La raccolta delle opere è la documentazione, la prova indiscussa dello stato dell’arte di Massimo Caruso e insieme una preziosa indicazione per risalire al percorso evolutivo da cui trae origine. Come la disciplina dell’alchimista, alle prese con la trasmutazione della materia nel fuoco dell’ ”athanor”, porta ad un processo di trasformazione e di crescita interiore, così la travagliata maturazione della tecnica pittorica di Massimo Caruso procede di pari passo con la sua evoluzione spirituale.
Ritratti, marine, paesaggi sono frutto di un linguaggio personale, liberato da barocchismi e ingessature stilistiche, che ha riscoperto il segreto dell’espressione per mezzo del colore.

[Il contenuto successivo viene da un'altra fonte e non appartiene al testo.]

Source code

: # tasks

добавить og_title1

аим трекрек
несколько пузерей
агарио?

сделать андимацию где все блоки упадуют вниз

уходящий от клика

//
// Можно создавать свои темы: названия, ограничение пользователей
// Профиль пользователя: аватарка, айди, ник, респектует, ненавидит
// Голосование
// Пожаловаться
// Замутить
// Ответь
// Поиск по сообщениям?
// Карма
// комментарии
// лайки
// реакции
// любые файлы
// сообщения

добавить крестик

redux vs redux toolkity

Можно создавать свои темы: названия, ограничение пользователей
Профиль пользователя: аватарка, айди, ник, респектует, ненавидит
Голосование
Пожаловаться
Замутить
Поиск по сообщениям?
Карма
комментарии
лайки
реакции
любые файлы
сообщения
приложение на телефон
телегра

La precisione chirurgica del segno fa scaturire il colore che si effonde carico e denso, mentre l’opera affiora, come predestinata, sul bianco della tela.
Un linguaggio che, a volte, mediante la liberazione delle potenzialità immaginative dell' inconscio, raggiunge uno stato conoscitivo che va oltre la realtà visibile. Altre volte le contrapposizioni cromatiche, al servizio di un’arte astratta e informale, svincolano l’artista dalla riproduzione di una tematica oggettiva esteriore per comunicare il complesso dei sentimenti che si agitano dentro di lui.

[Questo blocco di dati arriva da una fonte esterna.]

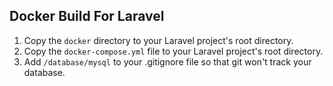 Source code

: ## Docker Build For Laravel

1. Copy the `docker` directory to your Laravel project's root directory.
2. Copy the `docker-compose.yml` file to your Laravel project's root directory.
3. Add `/database/mysql` to your .gitignore file so that git won't track your database.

Una pittura, quindi, che attinge alle logiche – non logiche dell'inconscio, per poi trasferirle e manifestarle nella dimensione cognitiva. Ed è nel continuo spaziare tra la dialettica dell'inconscio e quella della intelligenza cosciente che le opere di Massimo Caruso diventano trascrizioni creative del suo vissuto emozionale.
Oltre alle tonalità cariche del colore e alla semplificazione delle forme, Caruso sembra condividere con i “fauves” l’impetuosa aspirazione alla libertà e all’autonomia della creazione artistica nei riguardi della convenzione visiva. Anche secondo l’assunto di Marcel Duchamp la pittura, invece di essere puramente visiva, dovrebbe aver a che fare con l’intelligenza della mente. E quello di Massimo Caruso è il tentativo, a nostro modo di vedere riuscito, di riportare la pittura al servizio della mente e della poesia.

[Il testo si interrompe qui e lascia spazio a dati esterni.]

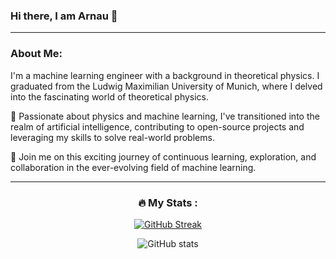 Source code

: ### Hi there, I am Arnau 👋

---

### About Me:

I'm a machine learning engineer with a background in theoretical physics. I graduated from the Ludwig Maximilian University of Munich, where I delved into the fascinating world of theoretical physics.

🧠 Passionate about physics and machine learning, I've transitioned into the realm of artificial intelligence, contributing to open-source projects and leveraging my skills to solve real-world problems.

🚀 Join me on this exciting journey of continuous learning, exploration, and collaboration in the ever-evolving field of machine learning.

---

<div align="center">

### :fire: My Stats :

[![GitHub Streak](http://github-readme-streak-stats.herokuapp.com?user=arnaujc91&theme=dark&background=000000)](https://git.io/streak-stats)

![GitHub stats](https://github-readme-stats.vercel.app/api?username=arnaujc91&theme=dark&background=000000&show_icons=true)

</div>


<!--
[![Top Langs](https://github-readme-stats.vercel.app/api/top-langs/?username=arnaujc91&layout=compact&theme=vision-friendly-dark)](https://github.com/arnaujc91/github-readme-stats)

**arnaujc91/arnaujc91** is a ✨ _special_ ✨ repository because its `README.md` (this file) appears on your GitHub profile.

Here are some ideas to get you started:

- 🔭 I’m currently working on ...
- 🌱 I’m currently learning ...
- 👯 I’m looking to collaborate on ...
- 🤔 I’m looking for help with ...
- 💬 Ask me about ...
- 📫 How to reach me: ...
- 😄 Pronouns: ...
- ⚡ Fun fact: ...
-->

Nei suoi dipinti ricorre con insistenza la figura femminile, ideale di bellezza ispiratrice che testimonia l’attrazione e l’interesse del suo immaginario verso la donna e l’universo femminile. Le sue icone, colte in atteggiamenti trasognati e misteriosi, rappresentano la controparte femminile che è in ciascuno di noi, il bisogno inconscio della donna e dei suoi valori. Sono opere che celebrano l’incontro tra il Logos e l’Eros, tra gli aspetti solari dell’uomo e quelli lunari della donna. Un connubio mediante il quale la donna torna ad essere musa ispiratrice e insieme ancora di salvezza per l’uomo.
C’è un modo visivo, retinico, di apprezzare i dipinti di Massimo Caruso, valutandoli sul piano estetico e su quello del significato. Ma esiste un modo più diretto di arrivare all’universo dell’artista: visualizzarli in modo simbolico, quasi fossero dei “mandala”, fino a penetrare, attraverso le sfumature dei colori, il panteistico amore per la natura e la raffinata spiritualità dell’autore, essenza di un maturo umanesimo e di una profonda fede nei valori dell’Assoluto. Ogni quadro diventa così una stazione da cui partire per un viaggio verso un più alto livello di consapevolezza.